The portal's rising profile is testimony to the growing demand of premium real estate across Germany, Hoeft says. And that its distinctive combination of the real estate listings - without being a real estate agent - and the experts' database are features that are fundamentally changing the real estate landscape in Germany.
“The real estate market in Berlin, as well as in many locations inside Germany, is growing at a much faster pace than most people expected,” Hoeft says from the company’s sprawling, sun-filled offices in Berlin’s trendy Prenzlauer Berg district. He adds that one of the reasons for Berlin's property expansion is the increase in buyers of the baby boomer generation in Germany who have the financial means to invest in luxury property.
“We see First Living as an important part of Berlin’s expansion,” says Hoeft, who was born and raised in Prenzlauer Berg, a former East Berlin district, and has amassed more than 20 years of experience in the real estate sector.
“Because as the city attracts more buyers and more development people will need better tools for navigating the city’s property market, especially in the luxury sector, and that’s what First Living will do.”
First Living caters to premium real estate listings in rapidly transforming districts of Berlin.

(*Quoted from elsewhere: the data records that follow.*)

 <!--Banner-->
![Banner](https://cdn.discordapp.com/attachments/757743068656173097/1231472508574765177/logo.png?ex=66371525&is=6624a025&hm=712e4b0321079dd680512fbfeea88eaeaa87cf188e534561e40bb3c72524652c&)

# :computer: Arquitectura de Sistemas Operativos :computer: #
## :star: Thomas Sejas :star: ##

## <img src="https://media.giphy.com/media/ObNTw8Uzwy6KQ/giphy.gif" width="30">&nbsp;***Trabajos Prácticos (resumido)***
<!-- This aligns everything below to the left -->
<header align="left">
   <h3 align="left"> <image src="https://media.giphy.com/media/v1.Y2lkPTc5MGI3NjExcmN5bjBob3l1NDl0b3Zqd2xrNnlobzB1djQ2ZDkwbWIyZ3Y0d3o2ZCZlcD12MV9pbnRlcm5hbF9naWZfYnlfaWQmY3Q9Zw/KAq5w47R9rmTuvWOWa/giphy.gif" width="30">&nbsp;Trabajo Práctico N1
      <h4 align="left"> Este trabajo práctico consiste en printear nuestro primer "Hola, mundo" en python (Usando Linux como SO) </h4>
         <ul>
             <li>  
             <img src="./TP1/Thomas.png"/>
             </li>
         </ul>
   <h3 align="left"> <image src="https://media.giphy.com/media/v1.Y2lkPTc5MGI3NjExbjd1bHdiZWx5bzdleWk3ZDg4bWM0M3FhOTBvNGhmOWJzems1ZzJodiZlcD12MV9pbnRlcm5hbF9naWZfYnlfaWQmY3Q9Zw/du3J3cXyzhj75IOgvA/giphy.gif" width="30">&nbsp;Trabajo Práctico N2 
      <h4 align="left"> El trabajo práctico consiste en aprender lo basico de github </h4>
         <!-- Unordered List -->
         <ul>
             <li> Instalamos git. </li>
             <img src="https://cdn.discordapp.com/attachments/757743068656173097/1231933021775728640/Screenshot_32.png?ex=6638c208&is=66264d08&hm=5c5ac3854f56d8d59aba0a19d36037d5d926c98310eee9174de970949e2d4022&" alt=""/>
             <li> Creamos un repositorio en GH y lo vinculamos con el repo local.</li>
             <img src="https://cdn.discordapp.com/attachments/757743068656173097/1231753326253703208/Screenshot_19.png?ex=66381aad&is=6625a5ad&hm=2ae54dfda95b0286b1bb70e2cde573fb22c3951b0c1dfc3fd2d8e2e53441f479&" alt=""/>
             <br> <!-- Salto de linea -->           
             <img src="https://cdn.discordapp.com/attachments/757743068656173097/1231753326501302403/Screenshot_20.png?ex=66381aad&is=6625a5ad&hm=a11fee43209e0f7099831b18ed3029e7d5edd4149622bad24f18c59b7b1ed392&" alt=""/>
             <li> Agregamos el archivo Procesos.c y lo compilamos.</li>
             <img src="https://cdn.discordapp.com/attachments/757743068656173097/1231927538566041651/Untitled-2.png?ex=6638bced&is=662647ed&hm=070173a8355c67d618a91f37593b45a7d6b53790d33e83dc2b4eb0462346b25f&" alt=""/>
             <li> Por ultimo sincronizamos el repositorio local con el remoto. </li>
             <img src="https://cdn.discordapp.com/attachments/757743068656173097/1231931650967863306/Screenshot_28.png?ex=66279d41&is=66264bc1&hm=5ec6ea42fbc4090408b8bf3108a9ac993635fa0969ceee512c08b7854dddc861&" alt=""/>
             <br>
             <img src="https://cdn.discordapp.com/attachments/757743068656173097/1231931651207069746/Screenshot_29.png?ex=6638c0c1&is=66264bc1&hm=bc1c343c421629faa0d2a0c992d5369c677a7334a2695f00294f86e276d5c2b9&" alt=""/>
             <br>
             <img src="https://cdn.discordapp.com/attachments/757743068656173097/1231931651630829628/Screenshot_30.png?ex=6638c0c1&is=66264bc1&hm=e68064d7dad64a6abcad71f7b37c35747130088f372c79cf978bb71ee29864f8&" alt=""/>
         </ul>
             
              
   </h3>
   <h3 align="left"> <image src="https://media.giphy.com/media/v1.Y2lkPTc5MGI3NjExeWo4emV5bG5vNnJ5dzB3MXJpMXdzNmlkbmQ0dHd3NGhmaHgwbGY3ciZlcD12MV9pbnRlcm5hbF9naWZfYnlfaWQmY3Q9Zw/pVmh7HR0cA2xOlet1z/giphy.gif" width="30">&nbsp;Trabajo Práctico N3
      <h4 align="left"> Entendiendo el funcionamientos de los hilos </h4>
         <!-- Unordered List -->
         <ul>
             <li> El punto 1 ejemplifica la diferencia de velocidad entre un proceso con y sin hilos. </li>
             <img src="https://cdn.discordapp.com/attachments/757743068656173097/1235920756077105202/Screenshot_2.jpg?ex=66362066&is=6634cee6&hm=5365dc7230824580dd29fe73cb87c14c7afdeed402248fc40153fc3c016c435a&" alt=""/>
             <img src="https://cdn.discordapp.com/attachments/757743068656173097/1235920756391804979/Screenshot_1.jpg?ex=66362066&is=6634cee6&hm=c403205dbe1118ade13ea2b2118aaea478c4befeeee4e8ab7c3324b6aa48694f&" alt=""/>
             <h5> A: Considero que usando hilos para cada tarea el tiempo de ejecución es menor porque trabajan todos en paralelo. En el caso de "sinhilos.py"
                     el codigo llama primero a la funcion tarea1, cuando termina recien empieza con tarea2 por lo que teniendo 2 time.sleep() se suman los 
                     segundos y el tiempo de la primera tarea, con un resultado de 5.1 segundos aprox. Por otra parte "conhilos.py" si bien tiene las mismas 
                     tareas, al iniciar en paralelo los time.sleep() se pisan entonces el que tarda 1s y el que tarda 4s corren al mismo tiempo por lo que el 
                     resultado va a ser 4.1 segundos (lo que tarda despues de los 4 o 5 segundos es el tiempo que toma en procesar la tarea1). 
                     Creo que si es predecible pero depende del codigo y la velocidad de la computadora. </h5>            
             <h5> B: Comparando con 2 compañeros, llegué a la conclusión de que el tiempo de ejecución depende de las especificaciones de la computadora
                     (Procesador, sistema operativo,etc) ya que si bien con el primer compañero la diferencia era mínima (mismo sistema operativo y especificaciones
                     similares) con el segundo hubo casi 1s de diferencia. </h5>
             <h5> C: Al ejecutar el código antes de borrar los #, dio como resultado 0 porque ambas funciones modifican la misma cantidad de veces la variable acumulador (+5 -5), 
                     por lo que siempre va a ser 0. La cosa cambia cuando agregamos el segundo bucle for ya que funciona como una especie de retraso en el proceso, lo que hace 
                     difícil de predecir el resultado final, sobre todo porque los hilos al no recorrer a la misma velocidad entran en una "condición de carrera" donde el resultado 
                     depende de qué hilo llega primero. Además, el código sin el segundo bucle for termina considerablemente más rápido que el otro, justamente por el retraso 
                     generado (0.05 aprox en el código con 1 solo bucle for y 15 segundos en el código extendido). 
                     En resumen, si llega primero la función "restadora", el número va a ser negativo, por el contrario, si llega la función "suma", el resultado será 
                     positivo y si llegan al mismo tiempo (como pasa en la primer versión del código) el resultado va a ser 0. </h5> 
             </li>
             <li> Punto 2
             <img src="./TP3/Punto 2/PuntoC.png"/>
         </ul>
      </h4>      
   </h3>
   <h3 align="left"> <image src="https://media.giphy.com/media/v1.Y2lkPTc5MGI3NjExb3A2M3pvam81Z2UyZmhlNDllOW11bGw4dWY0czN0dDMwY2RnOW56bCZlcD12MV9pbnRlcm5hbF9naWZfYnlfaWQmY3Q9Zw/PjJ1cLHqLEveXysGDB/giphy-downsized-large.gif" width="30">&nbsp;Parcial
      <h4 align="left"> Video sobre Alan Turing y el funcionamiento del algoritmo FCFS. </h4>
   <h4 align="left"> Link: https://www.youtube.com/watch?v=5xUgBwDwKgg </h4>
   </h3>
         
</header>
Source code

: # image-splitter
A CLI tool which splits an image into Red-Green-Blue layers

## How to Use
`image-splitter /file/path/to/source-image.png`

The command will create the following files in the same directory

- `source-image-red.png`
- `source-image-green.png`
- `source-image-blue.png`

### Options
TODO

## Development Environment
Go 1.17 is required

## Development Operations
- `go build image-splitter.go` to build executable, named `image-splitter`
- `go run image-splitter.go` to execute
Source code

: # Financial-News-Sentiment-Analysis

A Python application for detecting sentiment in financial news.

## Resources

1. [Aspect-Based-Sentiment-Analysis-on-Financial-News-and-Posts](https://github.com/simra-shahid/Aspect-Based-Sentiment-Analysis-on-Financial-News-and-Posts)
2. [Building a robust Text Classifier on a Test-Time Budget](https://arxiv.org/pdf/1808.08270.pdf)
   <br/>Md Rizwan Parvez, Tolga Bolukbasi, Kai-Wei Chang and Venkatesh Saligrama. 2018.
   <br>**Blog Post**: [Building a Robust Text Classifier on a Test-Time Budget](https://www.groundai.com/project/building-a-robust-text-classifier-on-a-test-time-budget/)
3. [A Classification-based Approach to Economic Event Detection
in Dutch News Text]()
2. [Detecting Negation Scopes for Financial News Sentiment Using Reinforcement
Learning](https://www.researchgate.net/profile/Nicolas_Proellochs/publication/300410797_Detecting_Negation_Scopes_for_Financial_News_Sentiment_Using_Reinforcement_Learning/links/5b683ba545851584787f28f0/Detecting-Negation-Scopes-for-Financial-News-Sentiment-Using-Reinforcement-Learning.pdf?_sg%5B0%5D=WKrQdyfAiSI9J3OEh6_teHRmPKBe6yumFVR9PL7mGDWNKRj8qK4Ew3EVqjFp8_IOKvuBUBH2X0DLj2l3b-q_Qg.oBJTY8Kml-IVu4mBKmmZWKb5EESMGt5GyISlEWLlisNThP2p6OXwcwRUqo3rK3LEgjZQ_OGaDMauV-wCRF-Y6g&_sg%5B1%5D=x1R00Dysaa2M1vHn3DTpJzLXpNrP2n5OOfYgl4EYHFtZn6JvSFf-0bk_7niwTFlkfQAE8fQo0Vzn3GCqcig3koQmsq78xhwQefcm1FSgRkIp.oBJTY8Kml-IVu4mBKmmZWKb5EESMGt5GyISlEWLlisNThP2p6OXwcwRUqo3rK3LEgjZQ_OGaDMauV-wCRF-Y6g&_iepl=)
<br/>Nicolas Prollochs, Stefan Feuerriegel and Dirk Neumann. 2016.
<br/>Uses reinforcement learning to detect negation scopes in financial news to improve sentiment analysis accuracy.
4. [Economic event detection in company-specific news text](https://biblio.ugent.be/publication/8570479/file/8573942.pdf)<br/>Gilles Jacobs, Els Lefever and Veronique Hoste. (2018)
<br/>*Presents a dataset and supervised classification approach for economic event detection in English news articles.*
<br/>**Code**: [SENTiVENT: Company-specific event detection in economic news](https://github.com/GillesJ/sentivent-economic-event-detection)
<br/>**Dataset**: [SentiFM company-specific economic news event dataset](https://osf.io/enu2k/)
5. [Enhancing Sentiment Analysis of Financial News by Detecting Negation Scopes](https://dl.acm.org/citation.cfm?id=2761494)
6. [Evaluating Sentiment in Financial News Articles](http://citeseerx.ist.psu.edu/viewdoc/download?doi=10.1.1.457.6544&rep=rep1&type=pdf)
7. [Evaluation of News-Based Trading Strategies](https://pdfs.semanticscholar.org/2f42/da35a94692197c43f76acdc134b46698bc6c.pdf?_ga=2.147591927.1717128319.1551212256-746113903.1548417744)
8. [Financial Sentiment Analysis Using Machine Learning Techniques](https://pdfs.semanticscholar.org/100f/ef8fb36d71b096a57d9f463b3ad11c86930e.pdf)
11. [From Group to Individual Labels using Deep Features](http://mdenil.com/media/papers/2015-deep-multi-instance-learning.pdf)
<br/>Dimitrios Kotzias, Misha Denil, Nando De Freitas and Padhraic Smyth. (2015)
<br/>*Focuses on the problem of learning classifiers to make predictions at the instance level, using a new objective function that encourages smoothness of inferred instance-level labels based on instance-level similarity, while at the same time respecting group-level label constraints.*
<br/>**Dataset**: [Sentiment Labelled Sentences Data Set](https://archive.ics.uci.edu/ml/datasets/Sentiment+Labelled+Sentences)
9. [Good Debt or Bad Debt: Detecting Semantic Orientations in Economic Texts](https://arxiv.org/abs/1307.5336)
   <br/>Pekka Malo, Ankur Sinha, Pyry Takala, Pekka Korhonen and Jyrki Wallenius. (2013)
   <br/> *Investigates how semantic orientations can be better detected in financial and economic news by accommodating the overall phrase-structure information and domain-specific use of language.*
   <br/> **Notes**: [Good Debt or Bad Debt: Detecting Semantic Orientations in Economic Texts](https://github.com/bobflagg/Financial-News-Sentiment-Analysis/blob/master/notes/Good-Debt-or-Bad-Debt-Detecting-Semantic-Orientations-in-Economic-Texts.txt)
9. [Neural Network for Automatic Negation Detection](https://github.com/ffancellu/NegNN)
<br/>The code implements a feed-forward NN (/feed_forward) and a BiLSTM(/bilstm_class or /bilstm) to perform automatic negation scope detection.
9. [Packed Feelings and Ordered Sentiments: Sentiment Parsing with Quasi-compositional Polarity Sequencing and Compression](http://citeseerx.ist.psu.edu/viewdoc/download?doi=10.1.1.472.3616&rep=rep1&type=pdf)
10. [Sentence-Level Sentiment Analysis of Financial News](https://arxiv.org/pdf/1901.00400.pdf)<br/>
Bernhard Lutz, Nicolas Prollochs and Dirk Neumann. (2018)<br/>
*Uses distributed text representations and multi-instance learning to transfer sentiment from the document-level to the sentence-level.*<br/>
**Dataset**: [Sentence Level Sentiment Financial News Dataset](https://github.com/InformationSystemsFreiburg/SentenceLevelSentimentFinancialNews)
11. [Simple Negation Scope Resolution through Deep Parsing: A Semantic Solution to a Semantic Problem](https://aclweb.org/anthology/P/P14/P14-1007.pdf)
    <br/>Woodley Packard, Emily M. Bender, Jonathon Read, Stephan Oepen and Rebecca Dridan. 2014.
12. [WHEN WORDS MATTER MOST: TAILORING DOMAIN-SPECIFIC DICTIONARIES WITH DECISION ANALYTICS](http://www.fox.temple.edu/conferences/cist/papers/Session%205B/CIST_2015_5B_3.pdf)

Among the new projects attracting deep-pocketed buyers is Living Levels, a sparkling new development in the heart of Berlin that straddles the river Spree. The 14-story building houses 56 luxury apartments including a penthouse that measures 420 square meters - or about 4,500 square feet.
The buyer of the penthouse will have access to an interior designer and create the space as they wish. (Photos in this story are renderings of a suggested interior design.)
Amenities include a sauna, rooftop pool, and concierge service. The price: € 22,500 per square meters, one of the highest in the city.
“This Living Levels project is part of a complete redevelopment of this area of Berlin,' says Hoeft. “It is now a kind of a sub-centre in Berlin and the new housing developments are catering to that.”
Another property promoted by First Living is Sapphire, a 73-unit project designed by architect Daniel Libeskind, his first residential property in Berlin. It sits on Chausseestrasse near where the Berlin Wall once stood. The building's facade is clad in geometric stoneware tiles coated in a layer of titanium dioxide, the rough edges characteristics of much of Libeskind’s work.
The project is an example of how long-neglected areas of the city are seeing the largest influx of new development and soaring appreciation rates, says Hoeft.
“These are formerly rundown locations in Mitte and Prenzlauer Berg and Kreuzberg and Neukölln,” he says. “They are seeing increased investment with these newly built condominiums like Sapphire with amenities that many buyers are looking for.”